Your answer is one number, how many lines in the entries include "capacity".

__Listed entries__.
^^^^^^^^

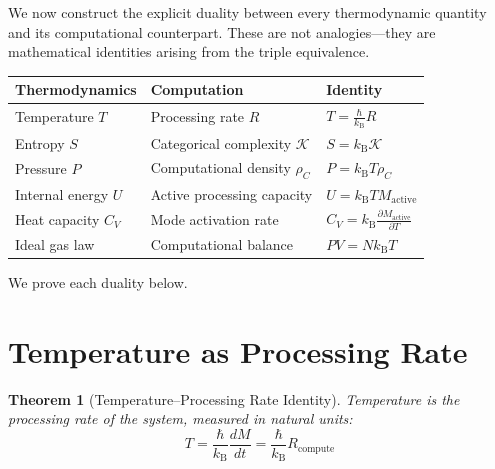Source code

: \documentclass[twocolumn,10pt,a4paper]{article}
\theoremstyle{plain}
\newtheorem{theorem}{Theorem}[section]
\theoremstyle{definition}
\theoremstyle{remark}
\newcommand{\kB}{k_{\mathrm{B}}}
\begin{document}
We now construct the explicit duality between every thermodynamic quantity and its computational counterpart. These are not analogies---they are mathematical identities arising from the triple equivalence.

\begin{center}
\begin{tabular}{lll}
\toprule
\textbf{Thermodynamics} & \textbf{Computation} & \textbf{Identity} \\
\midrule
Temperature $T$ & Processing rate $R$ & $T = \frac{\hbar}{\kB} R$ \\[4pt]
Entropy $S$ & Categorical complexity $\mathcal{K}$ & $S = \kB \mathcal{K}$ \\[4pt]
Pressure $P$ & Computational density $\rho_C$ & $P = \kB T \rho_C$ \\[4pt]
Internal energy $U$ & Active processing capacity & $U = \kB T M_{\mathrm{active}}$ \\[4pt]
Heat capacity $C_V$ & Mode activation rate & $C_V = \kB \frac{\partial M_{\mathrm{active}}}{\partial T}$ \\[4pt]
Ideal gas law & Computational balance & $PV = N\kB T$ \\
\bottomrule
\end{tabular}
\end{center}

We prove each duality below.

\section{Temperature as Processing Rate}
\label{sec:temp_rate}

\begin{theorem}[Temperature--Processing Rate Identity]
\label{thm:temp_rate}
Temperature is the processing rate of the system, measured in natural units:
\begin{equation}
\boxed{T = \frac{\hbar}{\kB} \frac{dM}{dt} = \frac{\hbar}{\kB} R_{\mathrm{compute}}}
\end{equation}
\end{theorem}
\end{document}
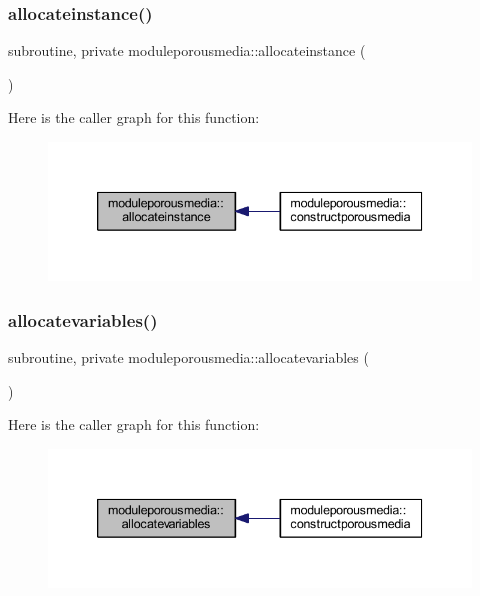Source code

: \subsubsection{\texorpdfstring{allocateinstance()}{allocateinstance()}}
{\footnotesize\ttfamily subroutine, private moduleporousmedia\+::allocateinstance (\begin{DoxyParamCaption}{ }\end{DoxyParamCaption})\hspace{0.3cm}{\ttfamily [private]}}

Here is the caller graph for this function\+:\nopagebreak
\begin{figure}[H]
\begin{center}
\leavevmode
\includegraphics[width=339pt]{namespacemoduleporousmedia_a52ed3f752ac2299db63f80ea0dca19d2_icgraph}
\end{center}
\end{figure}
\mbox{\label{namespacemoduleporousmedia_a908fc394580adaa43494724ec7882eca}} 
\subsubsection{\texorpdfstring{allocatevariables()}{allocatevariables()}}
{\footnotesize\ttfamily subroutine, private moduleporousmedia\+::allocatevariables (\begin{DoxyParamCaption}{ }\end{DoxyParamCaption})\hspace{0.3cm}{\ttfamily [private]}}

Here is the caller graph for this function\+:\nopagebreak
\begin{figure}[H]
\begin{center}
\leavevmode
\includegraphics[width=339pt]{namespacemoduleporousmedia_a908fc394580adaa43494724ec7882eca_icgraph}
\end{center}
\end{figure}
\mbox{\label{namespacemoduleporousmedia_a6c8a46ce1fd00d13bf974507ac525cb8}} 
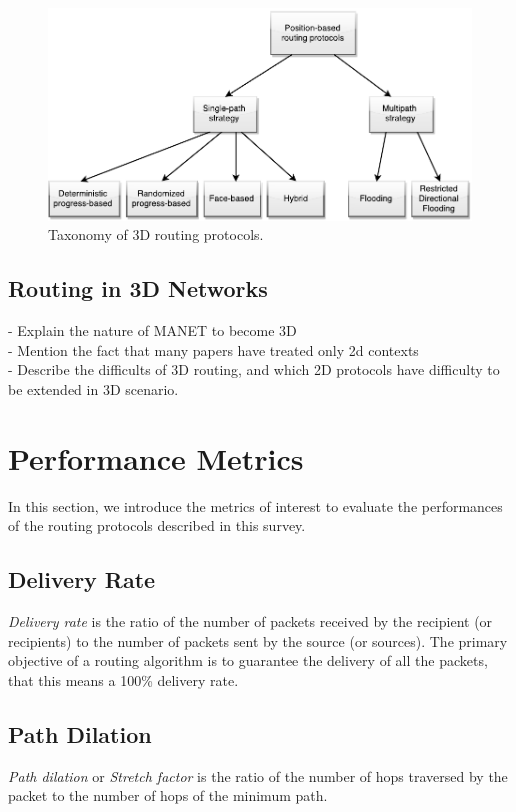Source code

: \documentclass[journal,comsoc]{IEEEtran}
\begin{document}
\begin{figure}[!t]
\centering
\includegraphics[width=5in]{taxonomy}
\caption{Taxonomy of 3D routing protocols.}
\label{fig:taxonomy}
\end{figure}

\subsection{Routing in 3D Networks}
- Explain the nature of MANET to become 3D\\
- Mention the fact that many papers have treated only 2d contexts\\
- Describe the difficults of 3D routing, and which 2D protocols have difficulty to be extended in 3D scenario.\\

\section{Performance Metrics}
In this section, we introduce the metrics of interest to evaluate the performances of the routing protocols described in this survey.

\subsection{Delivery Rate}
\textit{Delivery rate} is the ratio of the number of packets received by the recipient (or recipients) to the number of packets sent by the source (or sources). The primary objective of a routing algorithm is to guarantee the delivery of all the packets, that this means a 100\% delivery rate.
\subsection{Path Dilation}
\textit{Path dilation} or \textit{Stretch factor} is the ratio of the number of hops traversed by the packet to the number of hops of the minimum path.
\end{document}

^^^^^^^^

__Written response__.
2